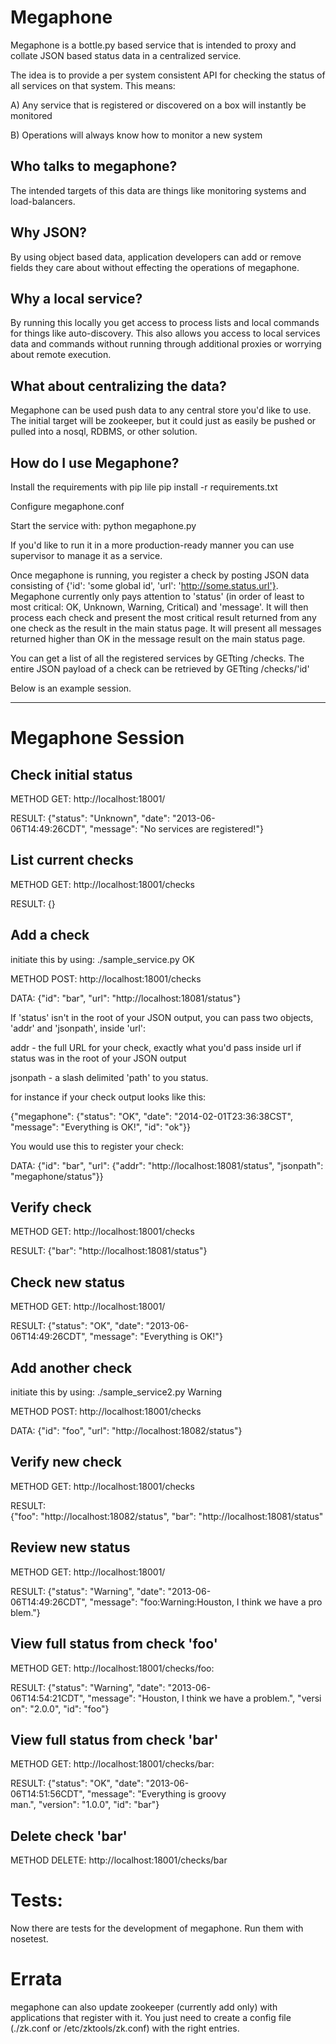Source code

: Megaphone
=========

Megaphone is a bottle.py based service that is intended to proxy and collate JSON based status data in a centralized service.

The idea is to provide a per system consistent API for checking the status of all services on that system. This means:

A) Any service that is registered or discovered on a box will instantly be monitored

B) Operations will always know how to monitor a new system

## Who talks to megaphone?

The intended targets of this data are things like monitoring systems and load-balancers. 

## Why JSON?

By using object based data, application developers can add or remove fields they care about without effecting the operations of megaphone.

## Why a local service?

By running this locally you get access to process lists and local commands for things like auto-discovery. This also allows you access to local services data and commands without running through additional proxies or worrying about remote execution.

## What about centralizing the data?

Megaphone can be used push data to any central store you'd like to use. The initial target will be zookeeper, but it could just as easily be pushed or pulled into a nosql, RDBMS, or other solution.

## How do I use Megaphone?
Install the requirements with pip lile
 pip install -r requirements.txt

Configure megaphone.conf

Start the service with:
 python megaphone.py 

If you'd like to run it in a more production-ready manner you can use supervisor to manage it as a service.

Once megaphone is running, you register a check by posting JSON data consisting of {'id': 'some global id', 'url': 'http://some.status.url'}. Megaphone currently only pays attention to 'status' (in order of least to most critical: OK, Unknown, Warning, Critical) and 'message'. It will then process each check and present the most critical result returned from any one check as the result in the main status page. It will present all messages returned higher than OK in the message result on the main status page.

You can get a list of all the registered services by GETting /checks. The entire JSON payload of a check can be retrieved by GETting /checks/'id'

Below is an example session.

----------------------------------

# Megaphone Session

## Check initial status

METHOD GET: http://localhost:18001/

RESULT: {"status": "Unknown", "date": "2013-06-06T14:49:26CDT", "message": "No services are registered!"}

## List current checks

METHOD GET: http://localhost:18001/checks

RESULT: {}

## Add a check

initiate this by using: ./sample_service.py OK

METHOD POST: http://localhost:18001/checks

DATA: {"id": "bar", "url": "http://localhost:18081/status"}

If 'status' isn't in the root of your JSON output, you can pass two objects, 'addr' and 'jsonpath', inside 'url':

addr - the full URL for your check, exactly what you'd pass inside url if status was in the root of your JSON output

jsonpath - a slash delimited 'path' to you status. 

for instance if your check output looks like this:

{"megaphone": {"status": "OK", "date": "2014-02-01T23:36:38CST", "message": "Everything is OK!", "id": "ok"}}

You would use this to register your check:

DATA: {"id": "bar", "url": {"addr": "http://localhost:18081/status", "jsonpath": "megaphone/status"}}

## Verify check

METHOD GET: http://localhost:18001/checks

RESULT: {"bar": "http://localhost:18081/status"}

## Check new status

METHOD GET: http://localhost:18001/

RESULT: {"status": "OK", "date": "2013-06-06T14:49:26CDT", "message": "Everything is OK!"}

## Add another check

initiate this by using: ./sample_service2.py Warning

METHOD POST: http://localhost:18001/checks

DATA: {"id": "foo", "url": "http://localhost:18082/status"}

## Verify new check

METHOD GET: http://localhost:18001/checks

RESULT: {"foo": "http://localhost:18082/status", "bar": "http://localhost:18081/status"

## Review new status

METHOD GET: http://localhost:18001/

RESULT: {"status": "Warning", "date": "2013-06-06T14:49:26CDT", "message": "foo:Warning:Houston, I think we have a problem."}

## View full status from check 'foo'

METHOD GET: http://localhost:18001/checks/foo:

RESULT: {"status": "Warning", "date": "2013-06-06T14:54:21CDT", "message": "Houston, I think we have a problem.", "version": "2.0.0", "id": "foo"}

## View full status from check 'bar'

METHOD GET: http://localhost:18001/checks/bar:

RESULT: {"status": "OK", "date": "2013-06-06T14:51:56CDT", "message": "Everything is groovy man.", "version": "1.0.0", "id": "bar"}

## Delete check 'bar'

METHOD DELETE: http://localhost:18001/checks/bar

# Tests:

Now there are tests for the development of megaphone. Run them with nosetest.

# Errata

megaphone can also update zookeeper (currently add only) with applications that register with it. You just need to create a config file (./zk.conf or /etc/zktools/zk.conf) with the right entries. 
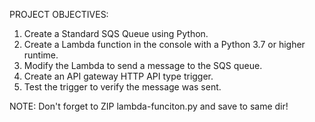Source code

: PROJECT OBJECTIVES:

1. Create a Standard SQS Queue using Python.
2. Create a Lambda function in the console with a Python 3.7 or higher runtime.
3. Modify the Lambda to send a message to the SQS queue.
4. Create an API gateway HTTP API type trigger.
5. Test the trigger to verify the message was sent.

NOTE: Don't forget to ZIP lambda-funciton.py and save to same dir! 
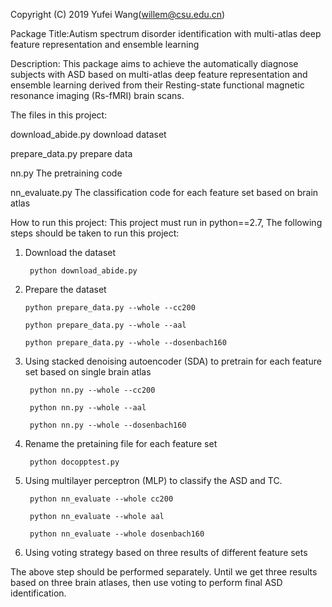 Copyright (C) 2019 Yufei Wang(willem@csu.edu.cn)

Package Title:Autism spectrum disorder identification with multi-atlas deep feature representation and ensemble learning

Description: This package aims to achieve the automatically diagnose subjects with ASD based on multi-atlas deep feature representation and ensemble learning derived from their Resting-state functional magnetic resonance imaging (Rs-fMRI) brain scans.

The files in this project:

download_abide.py   download dataset

prepare_data.py      prepare data

nn.py  The pretraining code

nn_evaluate.py The classification code for each feature set based on brain atlas


How to run this project:
This project must run in python==2.7, The following steps should be taken to run this project:
1. Download the dataset

        python download_abide.py
 
2. Prepare the dataset

       python prepare_data.py --whole --cc200
       
       python prepare_data.py --whole --aal
       
       python prepare_data.py --whole --dosenbach160

3. Using stacked denoising autoencoder (SDA) to pretrain for each feature set based on single brain atlas

        python nn.py --whole --cc200
  
        python nn.py --whole --aal
  
        python nn.py --whole --dosenbach160
 
4. Rename the pretaining file for each feature set

        python docopptest.py
  
5. Using multilayer perceptron (MLP) to classify the ASD and TC.

        python nn_evaluate --whole cc200
 
        python nn_evaluate --whole aal
 
        python nn_evaluate --whole dosenbach160
 
 6. Using voting strategy based on three results of different feature sets
 

The above step should be performed separately. Until we get three results based on three brain atlases, then use voting to perform final ASD identification.
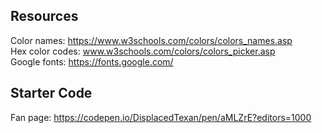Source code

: ## Resources
Color names: https://www.w3schools.com/colors/colors_names.asp \
Hex color codes: www.w3schools.com/colors/colors_picker.asp \
Google fonts: https://fonts.google.com/

## Starter Code
Fan page: https://codepen.io/DisplacedTexan/pen/aMLZrE?editors=1000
•••
> _What you need to do_
Output the records above as they stand, from the first line to the line with "## Why a local service?", inclusive, and exclude the pictures.

> _Solution to this task_
Source code

: Megaphone
=========

Megaphone is a bottle.py based service that is intended to proxy and collate JSON based status data in a centralized service.

The idea is to provide a per system consistent API for checking the status of all services on that system. This means:

A) Any service that is registered or discovered on a box will instantly be monitored

B) Operations will always know how to monitor a new system

## Who talks to megaphone?

The intended targets of this data are things like monitoring systems and load-balancers. 

## Why JSON?

By using object based data, application developers can add or remove fields they care about without effecting the operations of megaphone.

## Why a local service?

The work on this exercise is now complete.